If anyone was mistaken to believe that the ruling PTI was done playing musical chairs with its finance team, then the decision on Friday should be an eye opener. Prime Minister Imran Khan has appointed his sixth finance secretary in three years. The outgoing finance secretary Yusuf Khan has been transferred to the Secretariat of the Council of Common Interests, due to his differences on policy and operational issues with the Finance Adviser Shaukat Tarin. Hamed Yaqoob Sheikh has now been given the coveted seat and the task of facing Tarin’s temperament. As reports are rife that not just Khan but even his predecessor was ‘transferred’ due to the high-octane in the Q-Block.

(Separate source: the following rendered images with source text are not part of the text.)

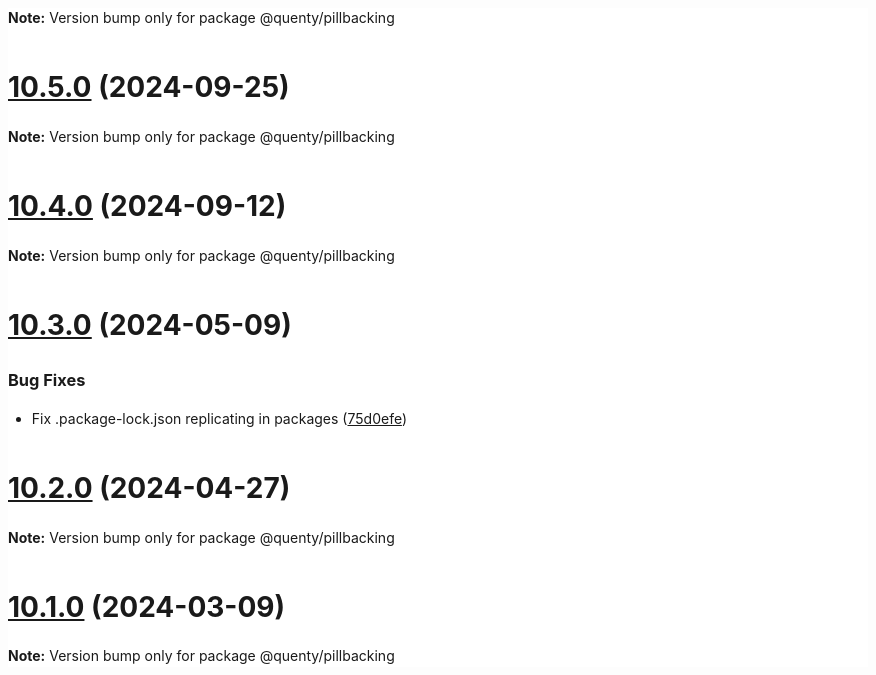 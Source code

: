 **Note:** Version bump only for package @quenty/pillbacking





# [10.5.0](https://github.com/Quenty/NevermoreEngine/compare/@quenty/pillbacking@10.4.0...@quenty/pillbacking@10.5.0) (2024-09-25)

**Note:** Version bump only for package @quenty/pillbacking





# [10.4.0](https://github.com/Quenty/NevermoreEngine/compare/@quenty/pillbacking@10.3.0...@quenty/pillbacking@10.4.0) (2024-09-12)

**Note:** Version bump only for package @quenty/pillbacking





# [10.3.0](https://github.com/Quenty/NevermoreEngine/compare/@quenty/pillbacking@10.2.0...@quenty/pillbacking@10.3.0) (2024-05-09)


### Bug Fixes

* Fix .package-lock.json replicating in packages ([75d0efe](https://github.com/Quenty/NevermoreEngine/commit/75d0efeef239f221d93352af71a5b3e930ec23c5))





# [10.2.0](https://github.com/Quenty/NevermoreEngine/compare/@quenty/pillbacking@10.1.0...@quenty/pillbacking@10.2.0) (2024-04-27)

**Note:** Version bump only for package @quenty/pillbacking





# [10.1.0](https://github.com/Quenty/NevermoreEngine/compare/@quenty/pillbacking@10.0.0...@quenty/pillbacking@10.1.0) (2024-03-09)

**Note:** Version bump only for package @quenty/pillbacking


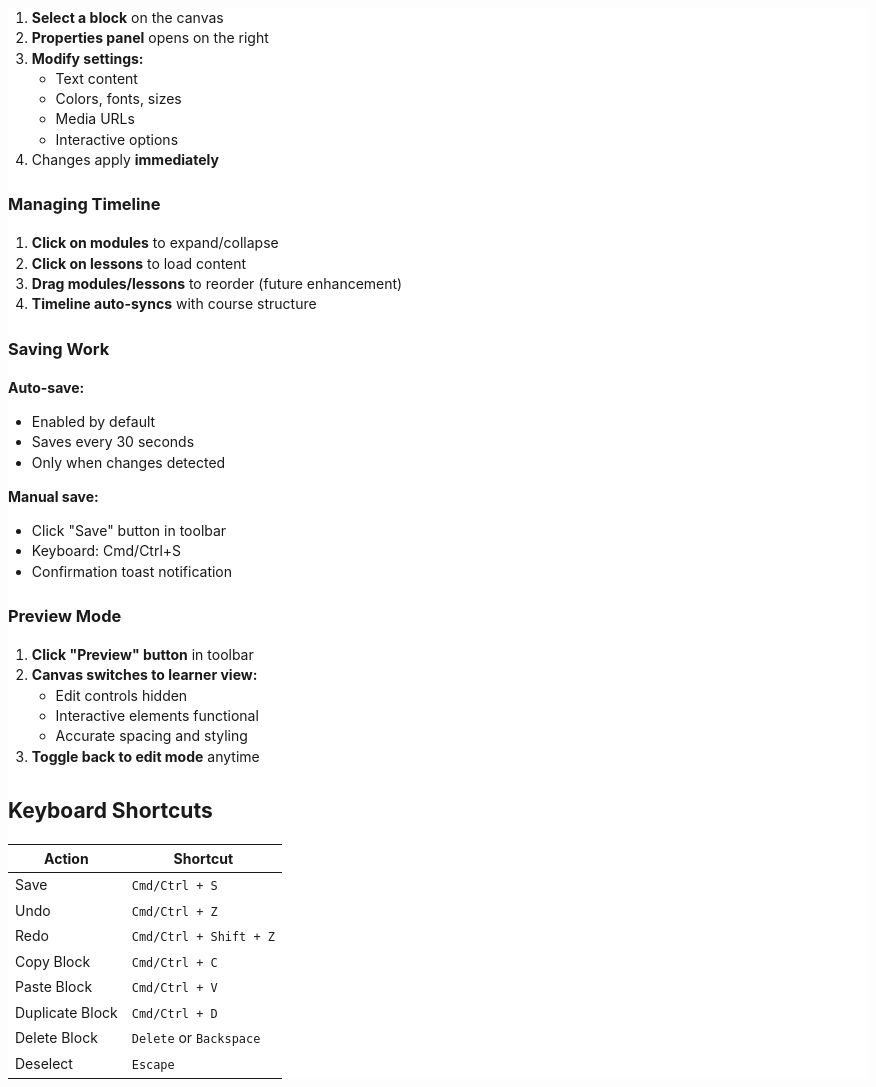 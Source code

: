 1. **Select a block** on the canvas
2. **Properties panel** opens on the right
3. **Modify settings:**
   - Text content
   - Colors, fonts, sizes
   - Media URLs
   - Interactive options
4. Changes apply **immediately**

### Managing Timeline

1. **Click on modules** to expand/collapse
2. **Click on lessons** to load content
3. **Drag modules/lessons** to reorder (future enhancement)
4. **Timeline auto-syncs** with course structure

### Saving Work

**Auto-save:**
- Enabled by default
- Saves every 30 seconds
- Only when changes detected

**Manual save:**
- Click "Save" button in toolbar
- Keyboard: Cmd/Ctrl+S
- Confirmation toast notification

### Preview Mode

1. **Click "Preview" button** in toolbar
2. **Canvas switches to learner view:**
   - Edit controls hidden
   - Interactive elements functional
   - Accurate spacing and styling
3. **Toggle back to edit mode** anytime

## Keyboard Shortcuts

| Action | Shortcut |
|--------|----------|
| Save | `Cmd/Ctrl + S` |
| Undo | `Cmd/Ctrl + Z` |
| Redo | `Cmd/Ctrl + Shift + Z` |
| Copy Block | `Cmd/Ctrl + C` |
| Paste Block | `Cmd/Ctrl + V` |
| Duplicate Block | `Cmd/Ctrl + D` |
| Delete Block | `Delete` or `Backspace` |
| Deselect | `Escape` |
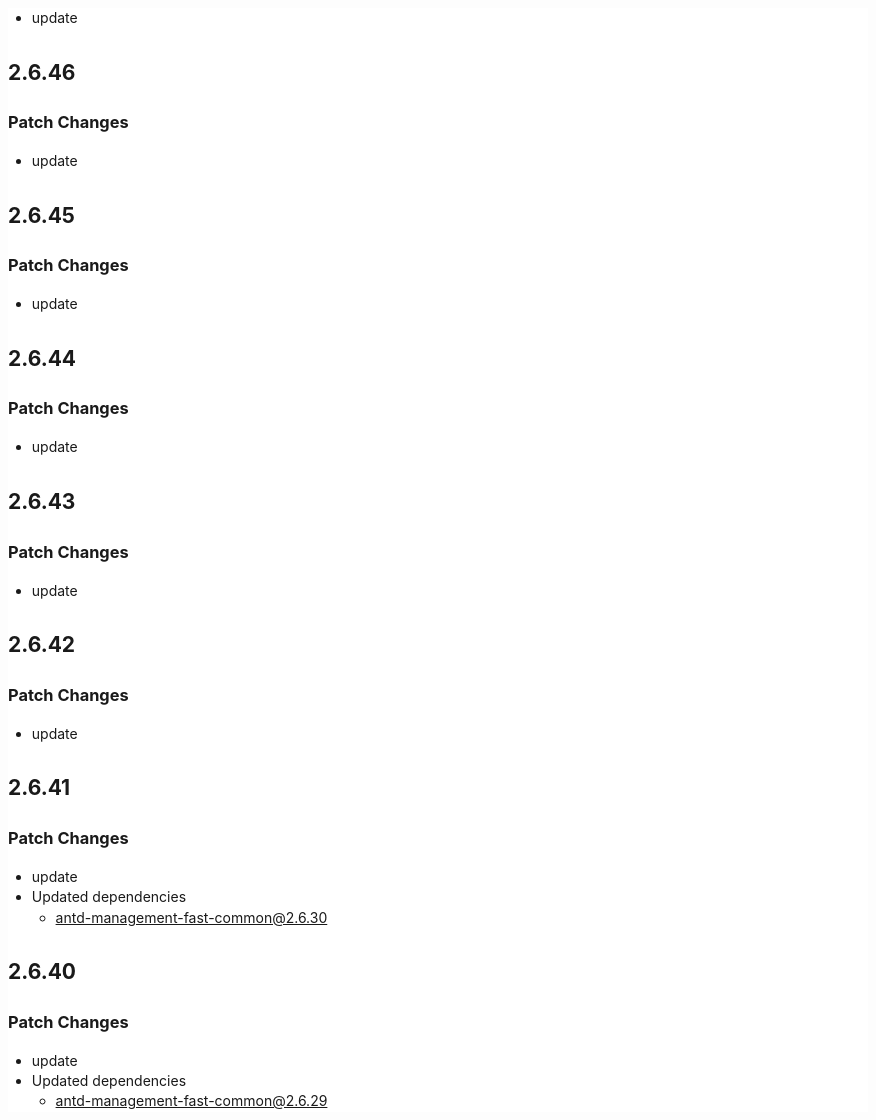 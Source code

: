 - update

## 2.6.46

### Patch Changes

- update

## 2.6.45

### Patch Changes

- update

## 2.6.44

### Patch Changes

- update

## 2.6.43

### Patch Changes

- update

## 2.6.42

### Patch Changes

- update

## 2.6.41

### Patch Changes

- update
- Updated dependencies
  - antd-management-fast-common@2.6.30

## 2.6.40

### Patch Changes

- update
- Updated dependencies
  - antd-management-fast-common@2.6.29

In his new role, Sheikh has quite a few important issues to deal with, such as, making appointments in key departments like the Securities and Exchange Commission of Pakistan, and also guarding the public purse ahead of the next general elections. This can appear as a challenge for Sheikh as there is little wiggle room to dole out rupees ahead of the elections, especially when the IMF has already asked the government to reduce public spending. But if past is any guide, it is safe to assume that Sheikh is unlikely to stick around till then. Khan was moved in six months, while his predecessor Dr. Kamran Afzal had served as the finance secretary for only five months. Tarin too is the ruling PTI’s fourth de facto finance minister. His tenure ended in October but he is all set to contest the Senate election from Khyber Pakhtunkhwa on December 20.
However, such frequent shake-ups in the country’s economic team have undoubtedly caused uncertainty in the economic policy front. That too at a time when the country is faced with double digit inflation recorded in November at 11.5 percent, consecutive trade deficits with a ballooning import bill of $7.84 billion against $3.6 billion – an 83 percent rise – than last year same month, and gas crisis owing to the economic managers ad hoc policies of not being able to procure timely shipments of the liquified natural gas (LNG). With the government’s focus on the Fund’s ‘prior actions’ to revive the $6 billion programme, it is also all set to unveil the mini-budget. How the new secretary is going to adjust in the middle of this is anybody’s guess. It must be noted that it is the secretary finance that plays a critical role in negotiations with the IMF. The government should really set its house in order than resort to only appointing ‘yes-men’.